AUTHOR=Walker William C. , Clark Sarah W. , Eppich Kaleb , Wilde Elisabeth A. , Martin Aaron M. , Allen Chelsea M. , Cortez Melissa M. , Pugh Mary Jo , Walton Samuel R. , Kenney Kimbra TITLE=Headache among combat-exposed veterans and service members and its relation to mild traumatic brain injury history and other factors: a LIMBIC-CENC study JOURNAL=Frontiers in Neurology VOLUME=14 YEAR=2023 URL=https://www.frontiersin.org/journals/neurology/articles/10.3389/fneur.2023.1242871 DOI=10.3389/fneur.2023.1242871 ISSN=1664-2295 ABSTRACT=Background

Headache (HA) is a common persistent complaint following mild traumatic brain injury (mTBI), but the association with remote mTBI is not well established, and risk factors are understudied.

Objective

Determine the relationship of mTBI history and other factors with HA prevalence and impact among combat-exposed current and former service members (SMs).

Design

Secondary cross-sectional data analysis from the Long-Term Impact of Military-Relevant Brain Injury Consortium—Chronic Effects of Neurotrauma Consortium prospective longitudinal study.

Methods

We examined the association of lifetime mTBI history, demographic, military, medical and psychosocial factors with (1) HA prevalence (“lately, have you experienced headaches?”) using logistic regression and (2) HA burden via the Headache Impact Test-6 (HIT-6) using linear regression. Each lifetime mTBI was categorized by mechanism (blast-related or not) and setting (combat deployed or not). Participants with non-credible symptom reporting were excluded, leaving N = 1,685 of whom 81% had positive mTBI histories.

Results

At a median 10 years since last mTBI, mTBI positive participants had higher HA prevalence (69% overall, 78% if 3 or more mTBIs) and greater HA burden (67% substantial/severe impact) than non-TBI controls (46% prevalence, 54% substantial/severe impact). In covariate-adjusted analysis, HA prevalence was higher with greater number of blast-related mTBIs (OR 1.81; 95% CI 1.48, 2.23), non-blast mTBIs while deployed (OR 1.42; 95% CI 1.14, 1.79), or non-blast mTBIs when not deployed (OR 1.23; 95% CI 1.02, 1.49). HA impact was only higher with blast-related mTBIs.

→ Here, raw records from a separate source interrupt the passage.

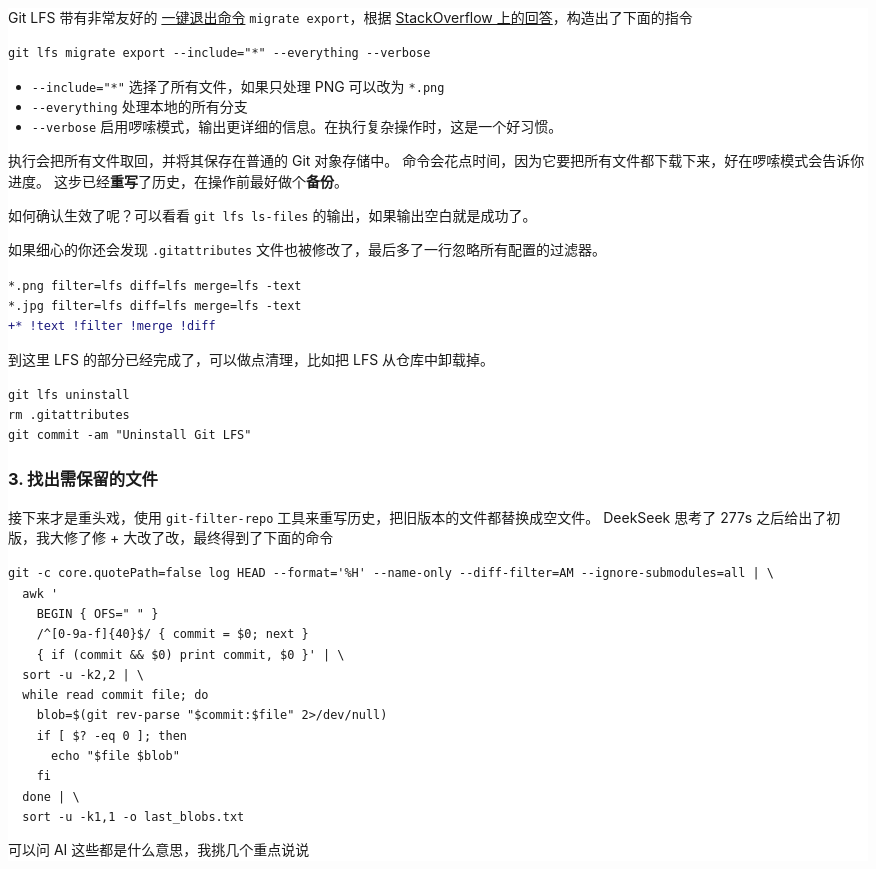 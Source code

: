 Git LFS 带有非常友好的 [一键退出命令][4] `migrate export`，根据 [StackOverflow 上的回答][5]，构造出了下面的指令

```shell
git lfs migrate export --include="*" --everything --verbose
```

- `--include="*"` 选择了所有文件，如果只处理 PNG 可以改为 `*.png`
- `--everything` 处理本地的所有分支
- `--verbose` 启用啰嗦模式，输出更详细的信息。在执行复杂操作时，这是一个好习惯。

执行会把所有文件取回，并将其保存在普通的 Git 对象存储中。
命令会花点时间，因为它要把所有文件都下载下来，好在啰嗦模式会告诉你进度。
这步已经**重写**了历史，在操作前最好做个**备份**。

如何确认生效了呢？可以看看 `git lfs ls-files` 的输出，如果输出空白就是成功了。

如果细心的你还会发现 `.gitattributes` 文件也被修改了，最后多了一行忽略所有配置的过滤器。

```diff
*.png filter=lfs diff=lfs merge=lfs -text
*.jpg filter=lfs diff=lfs merge=lfs -text
+* !text !filter !merge !diff
```

到这里 LFS 的部分已经完成了，可以做点清理，比如把 LFS 从仓库中卸载掉。

```shell
git lfs uninstall
rm .gitattributes
git commit -am "Uninstall Git LFS"
```

[4]: <https://github.com/git-lfs/git-lfs/blob/main/docs/man/git-lfs-migrate.adoc#export>
    "EXPORT - git-lfs-migrate(1)"
[5]: <https://stackoverflow.com/questions/48699293/how-do-i-disable-git-lfs/78177562#78177562>
    "How do I disable git-lfs? - Answered by Sean Lin"

### 3. 找出需保留的文件

接下来才是重头戏，使用 `git-filter-repo` 工具来重写历史，把旧版本的文件都替换成空文件。
DeekSeek 思考了 277s 之后给出了初版，我大修了修 + 大改了改，最终得到了下面的命令

```shell
git -c core.quotePath=false log HEAD --format='%H' --name-only --diff-filter=AM --ignore-submodules=all | \
  awk '
    BEGIN { OFS=" " }
    /^[0-9a-f]{40}$/ { commit = $0; next }
    { if (commit && $0) print commit, $0 }' | \
  sort -u -k2,2 | \
  while read commit file; do
    blob=$(git rev-parse "$commit:$file" 2>/dev/null)
    if [ $? -eq 0 ]; then
      echo "$file $blob"
    fi
  done | \
  sort -u -k1,1 -o last_blobs.txt
```

可以问 AI 这些都是什么意思，我挑几个重点说说


[1]: <https://docs.github.com/en/repositories/working-with-files/managing-large-files/about-storage-and-bandwidth-usage>
[2]: <https://docs.github.com/en/repositories/working-with-files/managing-large-files/removing-files-from-git-large-file-storage#git-lfs-objects-in-your-repository>
[giscus]: <https://giscus.app/>
[3]: <https://htmlpreview.github.io/https://github.com/newren/git-filter-repo/blob/docs/html/git-filter-repo.html#_why_is_my_origin_removed>
[6]: <https://github.com/newren/git-filter-repo/blob/5d63e44137ae1c6c1e3ed2820ab1c2b4ad81b0b9/git-filter-repo#L1876>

Female identity, younger age, PTSD symptoms, and subjective sleep quality showed effects in both prevalence and impact models, with the largest mean HIT-6 elevation for PTSD symptoms. Additionally, combat deployment duration and depression symptoms were factors for HA prevalence, and Black race and Hispanic/Latino ethnicity were factors for HA impact. In sensitivity analyses, time since last mTBI and early HA onset were both non-significant.

Conclusion

The prevalence of HA symptoms among formerly combat-deployed veterans and SMs is higher with more lifetime mTBIs regardless of how remote. Blast-related mTBI raises the risk the most and is uniquely associated with elevated HA burden. Other demographic and potentially modifiable risk factors were identified that may inform clinical care.